The administrative offive has a T1 line to the Internet via a firewall and the 4 remote locations must access the Internet through the hub router.
The administrative office has a 1600 router presently using 30% processor and 50%ram.
I am not sure exactly how much bandwidth the administrative office is using to the cloude. The remote locations have from 20-50 people in them that must access the Internet for State business, which will use some of the bandwidth.
We are going to add 4 more locations to the network with T1 lines also that must do the same State business as the other remote locations. Also, the usage I am thinking will not be real heavy. There is another State district that has 30 T1 lines pointing into a cloude using the same setup and they don't seem to be experiencing any problems.
My questions are as follows:
1. Would it be wiser to go with dedicated lines, using a router that can accept 8 or so serial interfaces?
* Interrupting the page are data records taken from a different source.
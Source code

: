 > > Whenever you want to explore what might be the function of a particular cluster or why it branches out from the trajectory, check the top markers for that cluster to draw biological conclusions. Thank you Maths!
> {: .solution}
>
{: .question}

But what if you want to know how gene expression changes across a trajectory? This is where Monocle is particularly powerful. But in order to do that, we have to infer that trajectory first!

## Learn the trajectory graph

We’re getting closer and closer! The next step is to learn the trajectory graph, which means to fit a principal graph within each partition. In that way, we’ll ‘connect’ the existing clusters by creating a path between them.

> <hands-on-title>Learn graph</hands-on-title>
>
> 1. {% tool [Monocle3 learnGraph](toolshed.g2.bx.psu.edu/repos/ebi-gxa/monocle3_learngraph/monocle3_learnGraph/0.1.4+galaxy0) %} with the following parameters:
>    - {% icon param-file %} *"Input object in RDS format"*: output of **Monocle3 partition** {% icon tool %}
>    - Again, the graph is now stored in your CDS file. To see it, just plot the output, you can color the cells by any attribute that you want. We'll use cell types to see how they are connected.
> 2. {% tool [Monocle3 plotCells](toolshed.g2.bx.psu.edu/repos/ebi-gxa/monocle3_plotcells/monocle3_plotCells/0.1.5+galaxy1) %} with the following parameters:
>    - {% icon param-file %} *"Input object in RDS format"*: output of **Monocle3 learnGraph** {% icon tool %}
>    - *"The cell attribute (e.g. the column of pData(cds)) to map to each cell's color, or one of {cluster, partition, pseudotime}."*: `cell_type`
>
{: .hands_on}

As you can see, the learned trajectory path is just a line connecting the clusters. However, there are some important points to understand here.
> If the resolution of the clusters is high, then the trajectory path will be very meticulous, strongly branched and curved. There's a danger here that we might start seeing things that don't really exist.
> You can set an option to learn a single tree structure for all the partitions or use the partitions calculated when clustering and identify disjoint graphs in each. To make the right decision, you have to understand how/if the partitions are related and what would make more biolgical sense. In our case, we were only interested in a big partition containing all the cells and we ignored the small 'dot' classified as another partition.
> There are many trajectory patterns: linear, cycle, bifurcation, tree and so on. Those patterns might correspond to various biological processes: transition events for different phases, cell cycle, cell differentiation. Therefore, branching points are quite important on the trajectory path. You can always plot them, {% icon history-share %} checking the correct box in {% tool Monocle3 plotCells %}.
What would be the pros and cons of doing this?
2. Is there a way to check the bandwidth from the remote location to the telco switch on a Cisco router?
3.What sort of bottleneck problems could arise from using the frame-relay setup?

Thanks for any input.

Are you out there Wybenormal or any other experts?

Thanks for everything,

rkmorrow
 
I have a hard time to believe a 1600 can handle 30 T-1's worth of packets. What is you current frame-relay CIR's? T-1's can make sense, especially if you use them for toll-avoidance by splitting out DS0's at the CSU/DSU. They're all yours w/ no congestion issues but (8) T-1's will probably cost more than (8) Frame connections. If the $$ is a wash and your traffic patterns are mostly hub-spoke then definately go with a leased line T-1!